Updated November 20, 2017 - 6:15 am

MEXICO CITY — A couple drops here. A drop tipped for an interception there. A fumble lost in the red zone. A stuffed-fourth-and-1 run. Costly penalties. An overall failure to avoid negative plays against a franchise whose trophy case was built upon capitalizing on them.

This came after a bye week no less.

The Raiders traveled to 7,200-plus feet altitude, just to hit rock bottom.

It did not surprise Sunday to see an undermanned defense, one that made Jay Cutler look like Tom Brady two weeks earlier, struggle against the man himself. Of greater concern — but not surprise at this point — was an offense that spent its bye week scouting its own deficiencies only to falter in a 33-8 defeat to the New England Patriots at Estadio Azteca.

Brady completed his first 12 passes. He finished 30-of-37 for 339 yards and three touchdowns.

The Raiders failed to compensate for his production, trailing 30-0 through the first three quarters. Their eight points scored were the fewest with Derek Carr at quarterback since a 52-0 loss to the St. Louis Rams on Nov. 30, 2014, during his rookie year.

“We did a good job moving the ball,” left guard Kelechi Osemele said, “but kind of what’s been happening a few times this year, we played a good opponent that made us pay for our mistakes. We turned the ball over; we can’t do that at this level and not expect a team, especially a team this good with Tom Brady, to take advantage of that. We weren’t really able to help our defense at all because we kept stalling, kept turning the ball over.”

Wide receivers Seth Roberts, Johnny Holton and Michael Crabtree each had a drop in the first half.

Roberts’ came on a third-down pass to end the Raiders’ opening possession.

He committed a false start to begin the next one and, most costly of all, fumbled in the second quarter at the Patriots’ 3-yard line.

The latter miscue thwarted the Raiders’ best shot at a first-half score, and it came with enough time to allow New England to attempt a successful 62-yard field goal in the thin air.

Instead of trailing perhaps 14-7 at halftime, the Raiders were down 17-0.

The deficit grew to 24-0 when, on the third play of the second half, Brady hit wide receiver Brandin Cooks for a deep 64-yard touchdown past safety Obi Melifonwu, whom the team played out of position at left cornerback.

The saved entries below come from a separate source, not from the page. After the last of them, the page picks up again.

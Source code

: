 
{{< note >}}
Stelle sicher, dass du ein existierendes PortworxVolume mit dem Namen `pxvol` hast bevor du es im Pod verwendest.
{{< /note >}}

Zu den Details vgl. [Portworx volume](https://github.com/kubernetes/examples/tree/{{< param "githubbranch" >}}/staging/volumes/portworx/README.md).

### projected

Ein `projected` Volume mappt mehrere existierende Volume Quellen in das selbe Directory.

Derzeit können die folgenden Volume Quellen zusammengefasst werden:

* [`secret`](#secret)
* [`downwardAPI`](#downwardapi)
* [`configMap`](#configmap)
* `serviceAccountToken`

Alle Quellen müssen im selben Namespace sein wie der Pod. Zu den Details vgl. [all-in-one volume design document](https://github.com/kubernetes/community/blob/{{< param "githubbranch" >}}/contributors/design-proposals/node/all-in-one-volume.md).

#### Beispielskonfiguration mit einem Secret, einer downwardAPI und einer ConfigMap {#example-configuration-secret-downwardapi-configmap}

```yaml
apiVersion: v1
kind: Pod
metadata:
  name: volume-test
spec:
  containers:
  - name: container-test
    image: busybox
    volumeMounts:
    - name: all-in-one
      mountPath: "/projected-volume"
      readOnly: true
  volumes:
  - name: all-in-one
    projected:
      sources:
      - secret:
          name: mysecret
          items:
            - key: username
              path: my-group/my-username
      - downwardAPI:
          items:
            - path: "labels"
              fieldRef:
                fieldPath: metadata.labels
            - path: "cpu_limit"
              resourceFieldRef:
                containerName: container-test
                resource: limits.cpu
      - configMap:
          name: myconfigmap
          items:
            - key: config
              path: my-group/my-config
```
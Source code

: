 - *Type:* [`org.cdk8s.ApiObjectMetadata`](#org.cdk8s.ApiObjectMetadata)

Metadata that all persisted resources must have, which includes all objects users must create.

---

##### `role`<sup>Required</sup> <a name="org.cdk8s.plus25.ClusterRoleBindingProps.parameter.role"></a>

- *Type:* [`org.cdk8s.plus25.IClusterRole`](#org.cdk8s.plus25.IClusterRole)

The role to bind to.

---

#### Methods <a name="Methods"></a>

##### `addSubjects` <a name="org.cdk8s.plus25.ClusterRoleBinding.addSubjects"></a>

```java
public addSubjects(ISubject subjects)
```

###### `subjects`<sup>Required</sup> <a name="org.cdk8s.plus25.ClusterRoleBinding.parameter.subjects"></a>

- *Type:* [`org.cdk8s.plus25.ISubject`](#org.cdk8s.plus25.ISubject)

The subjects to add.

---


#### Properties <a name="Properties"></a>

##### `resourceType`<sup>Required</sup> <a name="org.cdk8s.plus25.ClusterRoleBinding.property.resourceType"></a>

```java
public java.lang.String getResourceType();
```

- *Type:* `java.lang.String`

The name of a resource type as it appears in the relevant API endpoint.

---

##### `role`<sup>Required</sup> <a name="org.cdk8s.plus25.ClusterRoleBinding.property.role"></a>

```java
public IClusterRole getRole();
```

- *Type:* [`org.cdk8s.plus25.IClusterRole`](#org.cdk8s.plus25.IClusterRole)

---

Carr completed 28 of 49 passes for 239 yards, one touchdown and an interception. The pick came on the Raiders’ second drive because of Holton’s drop.

A deep throw bounced off Holton’s upper shoulder-lower helmet area and into the air, an easy interception that safety Duron Harmon converted.

Oakland’s defense had just surrendered a 15-play, 82-yard touchdown drive in which New England went uptempo, gassing some Raiders players early. Back onto the field they went, although it was the only one of the Patriots’ first eight possessions Sunday that did not end with a score.

The Raiders finished with 344 total yards, 76 fewer than the Patriots on 13 more plays.

“The hard thing for us is we actually felt like we moved the ball well as a unit,” Carr said. “We just didn’t score. Whether it was a turnover, we had the matchup long to Johnny that we wanted and then things happened. There’s little things in there that we felt like we were seeing it right, we had a good plan moving the ball, those kind of things, but then especially the (fumble in the) first half, that one killed us. Going down there and then we’re not trying to do wrong, we turned it over.”

Oakland actually controlled its own playoff destiny to start the game. The Kansas City Chiefs lost 12-9 to the New York Giants, opening the door for the Raiders to earn an AFC West title if they won their remaining games.

With the loss, the Raiders again will need help for a playoff chance.

That is moot when they cannot help themselves.